4. Answer: B. Neoadjuvant chemoradiation requires a smaller volume of radiation field and therefore decreases exposure to other organs as compared to adjuvant chemoradiation. It is indicated for borderline resectable patients as it can lead to a higher likelihood of an R0 resection. At this point, it is recommended to only use neoadjuvant therapy for resectable disease patients on a clinical trial. It should start with systemic chemotherapy in order to treat micrometastatic disease earlier and avoid radiation in patients who develop metastatic disease quickly. Patients should be restaged with repeat imaging after completing neoadjuvant therapy to verify that the disease is able to be resected prior to undergoing surgery.

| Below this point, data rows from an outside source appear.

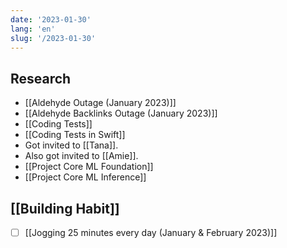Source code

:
 ```yaml
---
date: '2023-01-30'
lang: 'en'
slug: '/2023-01-30'
---
```


## Research

- [[Aldehyde Outage (January 2023)]]
- [[Aldehyde Backlinks Outage (January 2023)]]
- [[Coding Tests]]
- [[Coding Tests in Swift]]
- Got invited to [[Tana]].
- Also got invited to [[Amie]].
- [[Project Core ML Foundation]]
- [[Project Core ML Inference]]

## [[Building Habit]]

- [ ] [[Jogging 25 minutes every day (January & February 2023)]]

5. Answer: A. Numerous regimens can be used to treat locally advanced/metastatic disease, including both single-agent and combination regimens. Physicians should choose the most appropriate therapy for their patient based on performance status, comorbidities, goals of care, and ability to tolerate toxicities. Combination regimens, including GTX and FOLFIRINOX, may be preferred for patients with good performance status with an ECOG score of 0 to 1, whereas older patients with ECOG score of 2 may fair better with a single agent. The 5-FU–based combination therapy, FOLFIRINOX, was shown to be superior in a phase III trial as compared with single-agent gemcitabine and is an approved regimen for locally advanced/metastatic patients but is typically reserved for patients with good performance status and is not appropriate for all patients. Chemoradiation is indicated only for patients with locally advanced disease who have disease control after systemic chemotherapy. Radiation is only used in the metastatic setting for palliative indications like pain control. Erlotinib is the only targeted agent that has shown a statistically significant overall survival benefit when added to gemcitabine, albeit very small.